I pulled a piece of curly maple from a stack at the specialty wood shop. I checked its color, its grain, its sturdiness. This would be the neck of the banjo I was building. It needed to be exactly right. To feel right in my hands, right from the start.
I’d built dozens of banjos over the years, but this one was different. You could say my life’s story would be in this banjo. A lifetime of mistakes, self-destruction and redemption. I wanted this banjo to tell that story, to share my truth, every time it was played.
At last I found the perfect piece. I loaded it into my truck and headed for my workshop at home.

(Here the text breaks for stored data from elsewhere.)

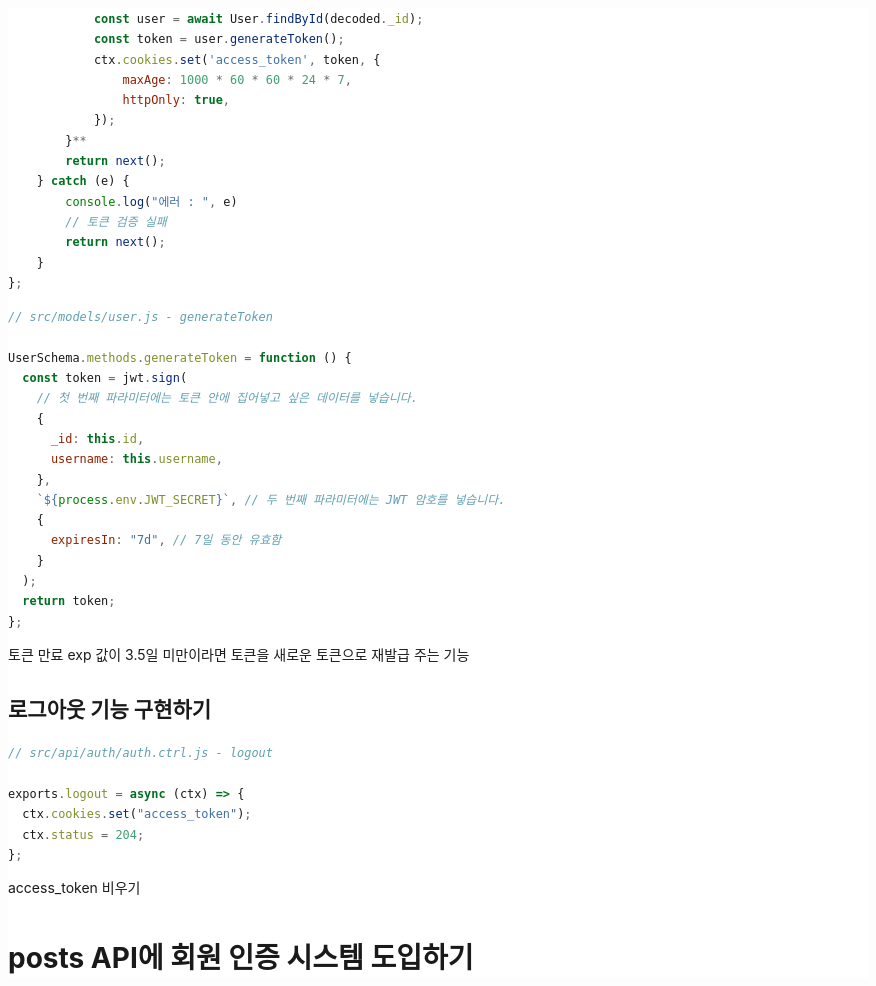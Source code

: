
 ```jsx
            const user = await User.findById(decoded._id);
            const token = user.generateToken();
            ctx.cookies.set('access_token', token, {
                maxAge: 1000 * 60 * 60 * 24 * 7,
                httpOnly: true,
            });
        }**
        return next();
    } catch (e) {
        console.log("에러 : ", e)
        // 토큰 검증 실패
        return next();
    }
};
```

```jsx
// src/models/user.js - generateToken

UserSchema.methods.generateToken = function () {
  const token = jwt.sign(
    // 첫 번째 파라미터에는 토큰 안에 집어넣고 싶은 데이터를 넣습니다.
    {
      _id: this.id,
      username: this.username,
    },
    `${process.env.JWT_SECRET}`, // 두 번째 파라미터에는 JWT 암호를 넣습니다.
    {
      expiresIn: "7d", // 7일 동안 유효함
    }
  );
  return token;
};
```

토큰 만료 exp 값이 3.5일 미만이라면 토큰을 새로운 토큰으로 재발급 주는 기능

## 로그아웃 기능 구현하기

```jsx
// src/api/auth/auth.ctrl.js - logout

exports.logout = async (ctx) => {
  ctx.cookies.set("access_token");
  ctx.status = 204;
};
```

access_token 비우기

# posts API에 회원 인증 시스템 도입하기
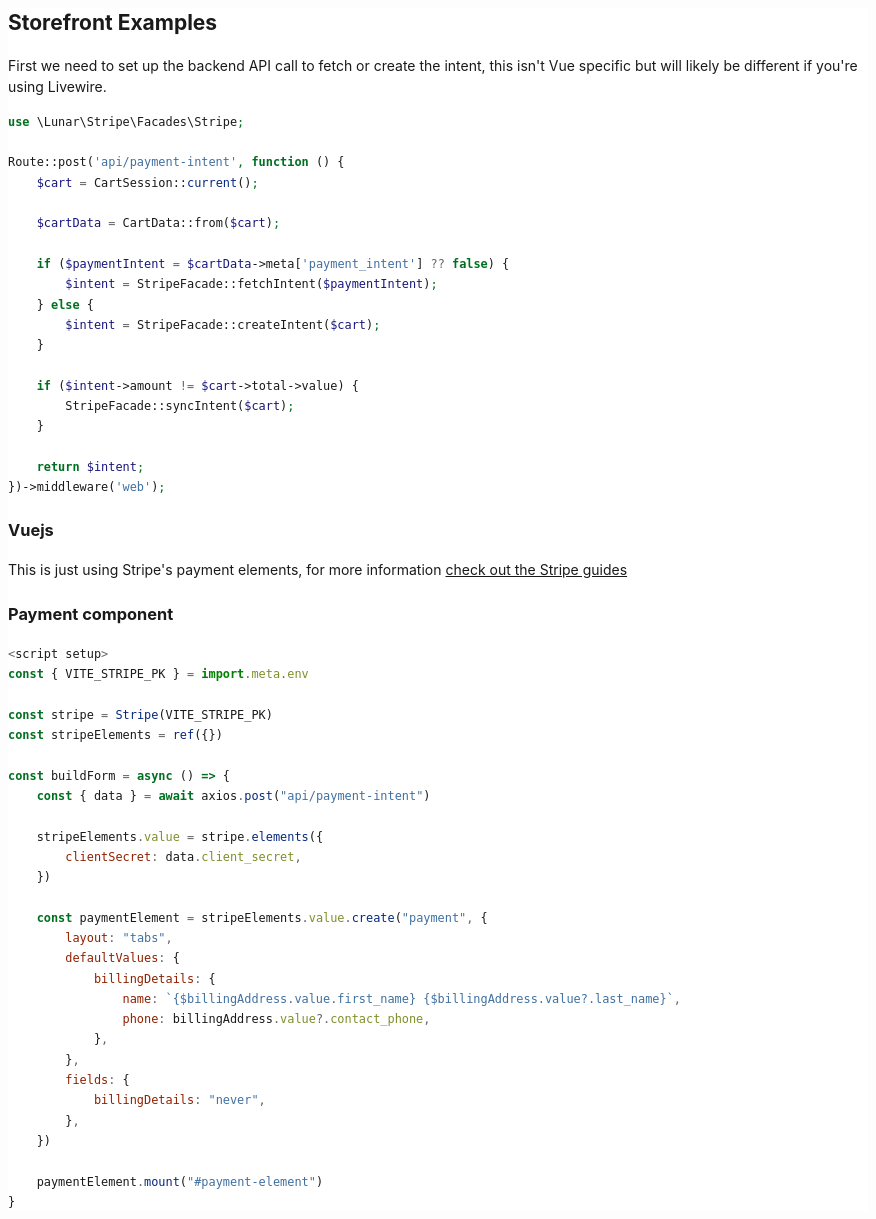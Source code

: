 
## Storefront Examples

First we need to set up the backend API call to fetch or create the intent, this isn't Vue specific but will likely be different if you're using Livewire.

```php
use \Lunar\Stripe\Facades\Stripe;

Route::post('api/payment-intent', function () {
    $cart = CartSession::current();

    $cartData = CartData::from($cart);

    if ($paymentIntent = $cartData->meta['payment_intent'] ?? false) {
        $intent = StripeFacade::fetchIntent($paymentIntent);
    } else {
        $intent = StripeFacade::createIntent($cart);
    }

    if ($intent->amount != $cart->total->value) {
        StripeFacade::syncIntent($cart);
    }
        
    return $intent;
})->middleware('web');
```

### Vuejs

This is just using Stripe's payment elements, for more information [check out the Stripe guides](https://stripe.com/docs/payments/elements)

### Payment component

```js
<script setup>
const { VITE_STRIPE_PK } = import.meta.env

const stripe = Stripe(VITE_STRIPE_PK)
const stripeElements = ref({})

const buildForm = async () => {
    const { data } = await axios.post("api/payment-intent")

    stripeElements.value = stripe.elements({
        clientSecret: data.client_secret,
    })

    const paymentElement = stripeElements.value.create("payment", {
        layout: "tabs",
        defaultValues: {
            billingDetails: {
                name: `{$billingAddress.value.first_name} {$billingAddress.value?.last_name}`,
                phone: billingAddress.value?.contact_phone,
            },
        },
        fields: {
            billingDetails: "never",
        },
    })

    paymentElement.mount("#payment-element")
}

```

I grew up outside Washington, D.C., not far from where I now live in Virginia. It wasn’t a happy childhood. My dad was a quiet man, a hard worker. But when he drank, he became mean.
I was terrified of ending up like him. As soon as I was old enough, I joined the Marines. The Vietnam War was on, and I landed in the middle of it.
My tour lasted 13 months. I came home haunted by what I’d seen over there. Haunted too by a question: Why did I make it back when so many of my friends didn’t?
I hadn’t realized how strongly public opinion had turned against the war. The first time I went out wearing my uniform, I was taunted and spat on. In the eyes of some people, I was a monster, a killer.
I didn’t know what to think. I had served my country. But I’d also witnessed horrific suffering. Death and destruction. I put my Marine uniform away. I would try to forget all about Vietnam and just move on with my life.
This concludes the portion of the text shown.